Toen in de tweede helft van de negentiende eeuw de predikanten van Middelburg besloten een toga te gaan dragen, leidde dit tot grote commotie in de gemeente. Het voerde uiteindelijk tot een grote plaatselijke kerkscheuring.

De lutherse predikanten hulden zich in 1840 als eersten in toga, gevolgd door de remonstrantse collega’s in 1844. Tien jaar later traden de hervormde dominees in hun voetspoor. Zo werd de toga op voordracht van het toenmalige ministerie van godsdienst het „plechtige uniform” van predikant.

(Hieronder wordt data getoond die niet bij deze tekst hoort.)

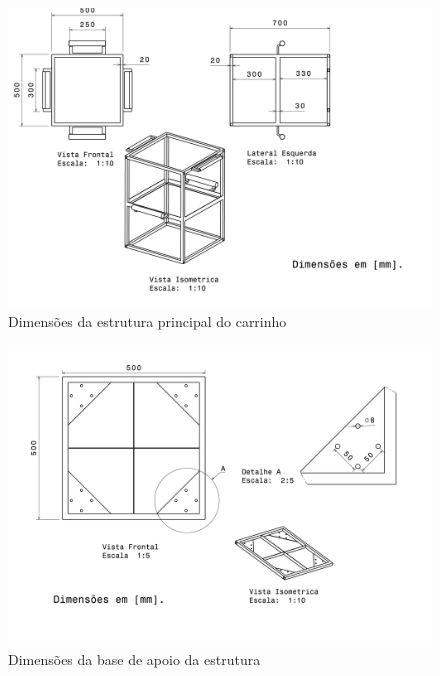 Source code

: \begin{figure}[H]
\centering
\includegraphics[scale=0.15]{figuras/caixote.png}
\caption{Dimensões da estrutura principal do carrinho}
\end{figure}

\begin{figure}[H]
\centering
\includegraphics[scale=0.15]{figuras/base.png}
\caption{Dimensões da base de apoio da estrutura}
\end{figure}

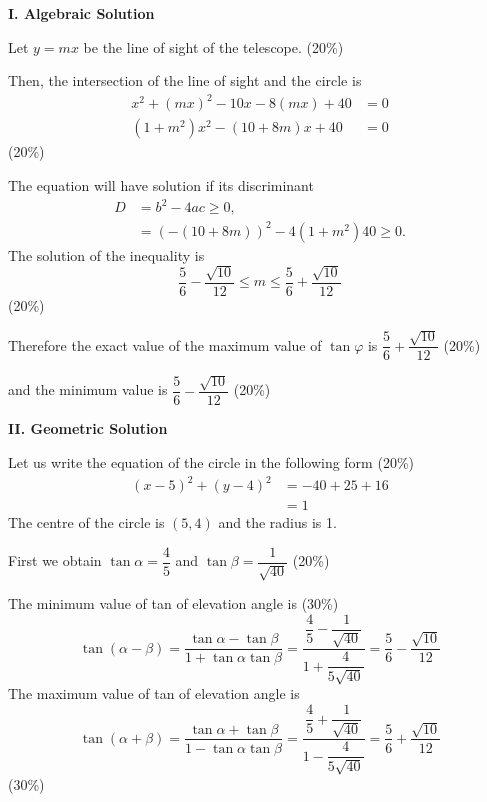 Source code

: \textbf{I. Algebraic Solution}

Let $y = mx$ be the line of sight of the telescope. \hfill(20\%)

Then, the intersection of the line of sight and the circle is
\begin{align*}
x^2 + (mx)^2 - 10x - 8(mx) + 40 &= 0\\
\left(1+m^2\right)x^2 - (10+8m)x + 40 &= 0
\end{align*}
\hfill(20\%)

The equation will have solution if its discriminant
\begin{align*}
D &= b^2 - 4ac \ge 0,\\
  &= (-(10+8m))^2 - 4(1+m^2)40 \ge 0.
\end{align*}
The solution of the inequality is
\[
\frac{5}{6} - \frac{\sqrt{10}}{12} \le m \le
\frac{5}{6} + \frac{\sqrt{10}}{12}
\]
\hfill(20\%)

Therefore the exact value of the maximum value of $\tan\varphi$ is
$\dfrac{5}{6} + \dfrac{\sqrt{10}}{12}$ \hfill(20\%)

and the minimum value is $\dfrac{5}{6} - \dfrac{\sqrt{10}}{12}$ \hfill(20\%)

\textbf{II. Geometric Solution}

Let us write the equation of the circle in the following form \hfill(20\%)
\begin{align*}
(x-5)^2 + (y-4)^2 &= -40 + 25 + 16\\
                  &= 1
\end{align*}
The centre of the circle is $(5,4)$ and the radius is 1.

First we obtain $\tan\alpha = \dfrac{4}{5}$ and
$\tan\beta = \dfrac{1}{\sqrt{40}}$ \hfill(20\%)

The minimum value of tan of elevation angle is \hfill(30\%)
\[
\tan(\alpha-\beta) = \frac{\tan\alpha - \tan\beta}{1 + \tan\alpha\tan\beta}
 = \frac{\dfrac{4}{5} - \dfrac{1}{\sqrt{40}}}{1 + \dfrac{4}{5\sqrt{40}}}
 = \frac{5}{6} - \frac{\sqrt{10}}{12}
\]
The maximum value of tan of elevation angle is
\[
\tan(\alpha+\beta) = \frac{\tan\alpha + \tan\beta}{1 - \tan\alpha\tan\beta}
 = \frac{\dfrac{4}{5} + \dfrac{1}{\sqrt{40}}}{1 - \dfrac{4}{5\sqrt{40}}}
 = \frac{5}{6} + \frac{\sqrt{10}}{12}
\]
\hfill(30\%)
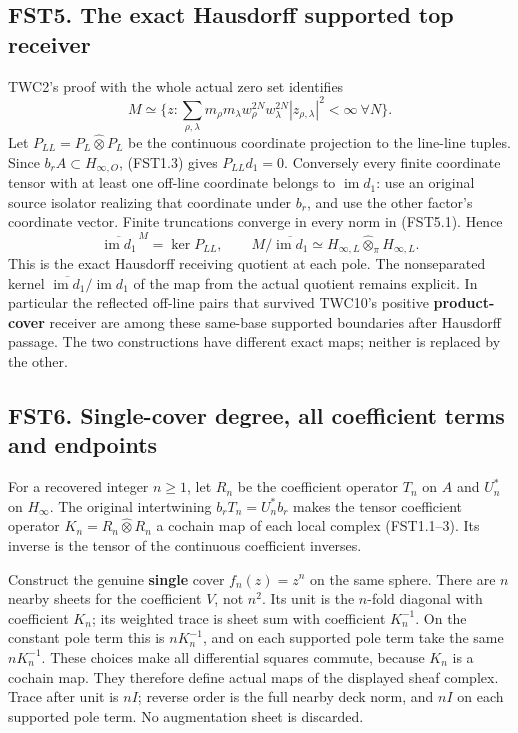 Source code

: \subsection{FST5. The exact Hausdorff supported top
receiver}\label{fst5.-the-exact-hausdorff-supported-top-receiver}

TWC2's proof with the whole actual zero set identifies \[
M\simeq\{z:\sum_{\rho,\lambda}m_\rho m_\lambda
 w_\rho^{2N}w_\lambda^{2N}|z_{\rho,\lambda}|^2<\infty\ \forall N\}.
\tag{FST5.1}
\] Let \(P_{LL}=P_L\widehat\otimes P_L\) be the continuous coordinate
projection to the line-line tuples. Since \(b_rA\subset H_{\infty,O}\),
(FST1.3) gives \(P_{LL}d_1=0\). Conversely every finite coordinate
tensor with at least one off-line coordinate belongs to
\(\operatorname{im}d_1\): use an original source isolator realizing that
coordinate under \(b_r\), and use the other factor's coordinate vector.
Finite truncations converge in every norm in (FST5.1). Hence \[
\boxed{\quad\overline{\operatorname{im}d_1}^{\,M}=\ker P_{LL},
\qquad M/\overline{\operatorname{im}d_1}\simeq
H_{\infty,L}\widehat\otimes_\pi H_{\infty,L}.\quad}
\tag{FST5.2}
\] This is the exact Hausdorff receiving quotient at each pole. The
nonseparated kernel
\(\overline{\operatorname{im}d_1}/\operatorname{im}d_1\) of the map from
the actual quotient remains explicit. In particular the reflected
off-line pairs that survived TWC10's positive \textbf{product-cover}
receiver are among these same-base supported boundaries after Hausdorff
passage. The two constructions have different exact maps; neither is
replaced by the other.

\subsection{FST6. Single-cover degree, all coefficient terms and
endpoints}\label{fst6.-single-cover-degree-all-coefficient-terms-and-endpoints}

For a recovered integer \(n\ge1\), let \(R_n\) be the coefficient
operator \(T_n\) on \(A\) and \(U_n^*\) on \(H_\infty\). The original
intertwining \(b_rT_n=U_n^*b_r\) makes the tensor coefficient operator
\(K_n=R_n\widehat\otimes R_n\) a cochain map of each local complex
(FST1.1--3). Its inverse is the tensor of the continuous coefficient
inverses.

Construct the genuine \textbf{single} cover \(f_n(z)=z^n\) on the same
sphere. There are \(n\) nearby sheets for the coefficient \(V\), not
\(n^2\). Its unit is the \(n\)-fold diagonal with coefficient \(K_n\);
its weighted trace is sheet sum with coefficient \(K_n^{-1}\). On the
constant pole term this is \(nK_n^{-1}\), and on each supported pole
term take the same \(nK_n^{-1}\). These choices make all differential
squares commute, because \(K_n\) is a cochain map. They therefore define
actual maps of the displayed sheaf complex. Trace after unit is \(nI\);
reverse order is the full nearby deck norm, and \(nI\) on each supported
pole term. No augmentation sheet is discarded.

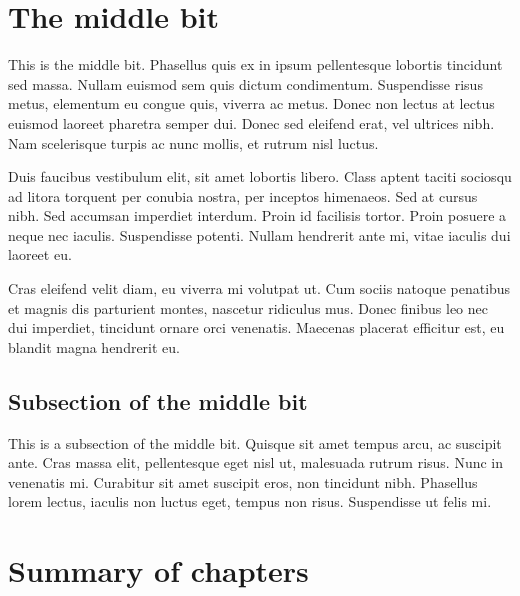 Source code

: \documentclass[12pt,a4paper,]{report}
\begin{document}
\hypertarget{the-middle-bit}{%
\section{The middle bit}\label{the-middle-bit}}

This is the middle bit. Phasellus quis ex in ipsum pellentesque lobortis
tincidunt sed massa. Nullam euismod sem quis dictum condimentum.
Suspendisse risus metus, elementum eu congue quis, viverra ac metus.
Donec non lectus at lectus euismod laoreet pharetra semper dui. Donec
sed eleifend erat, vel ultrices nibh. Nam scelerisque turpis ac nunc
mollis, et rutrum nisl luctus.

Duis faucibus vestibulum elit, sit amet lobortis libero. Class aptent
taciti sociosqu ad litora torquent per conubia nostra, per inceptos
himenaeos. Sed at cursus nibh. Sed accumsan imperdiet interdum. Proin id
facilisis tortor. Proin posuere a neque nec iaculis. Suspendisse
potenti. Nullam hendrerit ante mi, vitae iaculis dui laoreet eu.

Cras eleifend velit diam, eu viverra mi volutpat ut. Cum sociis natoque
penatibus et magnis dis parturient montes, nascetur ridiculus mus. Donec
finibus leo nec dui imperdiet, tincidunt ornare orci venenatis. Maecenas
placerat efficitur est, eu blandit magna hendrerit eu.

\hypertarget{subsection-of-the-middle-bit}{%
\subsection{Subsection of the middle
bit}\label{subsection-of-the-middle-bit}}

This is a subsection of the middle bit. Quisque sit amet tempus arcu, ac
suscipit ante. Cras massa elit, pellentesque eget nisl ut, malesuada
rutrum risus. Nunc in venenatis mi. Curabitur sit amet suscipit eros,
non tincidunt nibh. Phasellus lorem lectus, iaculis non luctus eget,
tempus non risus. Suspendisse ut felis mi.

\hypertarget{summary-of-chapters}{%
\section{Summary of chapters}\label{summary-of-chapters}}
\end{document}
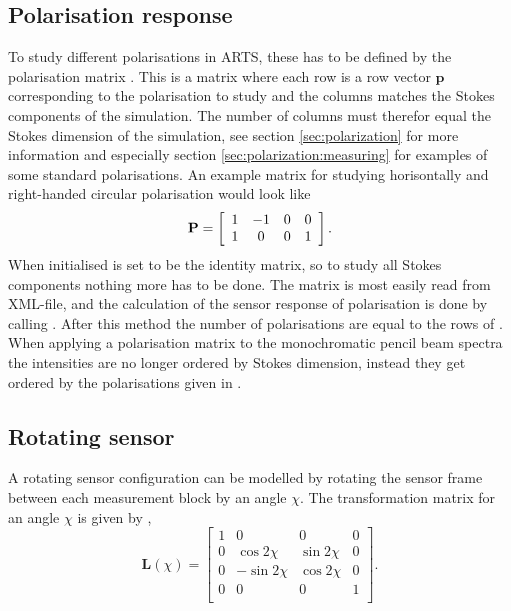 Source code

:\subsection{Polarisation response}
\label{sec:sensor:pol:polarisation}
To study different polarisations in ARTS, these has to be defined by the polarisation matrix . This is a matrix where each row is a row vector $\mathbf{p}$ corresponding to the polarisation to study and the columns matches the Stokes components of the simulation. The number of columns must therefor equal the Stokes dimension of the simulation, see section \ref{sec:polarization} for more information and especially section \ref{sec:polarization:measuring} for examples of some standard polarisations. An example matrix for studying horisontally and right-handed circular polarisation would look like
\begin{displaymath}
  \mathbf{P} = \left[ \begin{array}{c c c c}
  1 & -1 & 0 & 0 \\ 1 & 0 & 0 & 1 \\ 
  \end{array} \right].
\end{displaymath}
When initialised  is set to be the identity matrix, so to study all Stokes
components nothing more has to be done. 
The  matrix is most easily read from XML-file, and the calculation of the sensor response of polarisation is done by calling . After this method the number of polarisations are equal to the rows of . When applying a polarisation matrix to the monochromatic pencil beam spectra the intensities are no longer ordered by Stokes dimension, instead they get ordered by the polarisations given in .


\subsection{Rotating sensor}
\label{sec:sensor:pol:rotation}
A rotating sensor configuration can be modelled by rotating the sensor frame between each measurement block by an angle $\chi$. The transformation matrix for an angle $\chi$ is given by \cite{liou:02},
\begin{equation}
  \label{eq:sensor:polrot}
  \mathbf{L}(\chi) = \left[ \begin{array}{cccc}
    1 & 0           & 0          & 0 \\
    0 & \cos 2\chi  & \sin 2\chi & 0 \\
    0 & -\sin 2\chi & \cos 2\chi & 0 \\
    0 & 0           & 0          & 1 \\
  \end{array} \right].
\end{equation}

Aanleiding voor de togakwestie in de hervormde gemeente van Middelburg was de brief die de algemene synode van de Nederlandse Hervormde Kerk in juli 1854 deed uitgaan naar predikanten en kerkenraden. Daarin werd de toga met bef en baret aanbevolen als het kerkelijke ambtsgewaad. In dit synodale schrijven vallen veelvuldig de woorden „deftig” en „plegtig.” Kort gezegd: de brief bevatte dan wel geen verplichting, maar was toch ook niet veel minder dan een dringend advies aan predikanten om zich op de kansel in een toga te hullen.

Toen in de nazomer van 1855 de Middelburgse predikanten kennelijk onverwacht voor de gemeente in toga op de kansel verschenen, veroorzaakte dat veel commotie. In een van de kerken in de Zeeuwse hoofdstad ontstond grote beroering. Er werd geschreeuwd en geroepen, waarbij dreigende gebaren de geuite verwensingen kracht moesten bijzetten. Zelfs riep men om Gods ontferming over de verblinde leraar die de mantel der ongerechtigheid had aangetrokken…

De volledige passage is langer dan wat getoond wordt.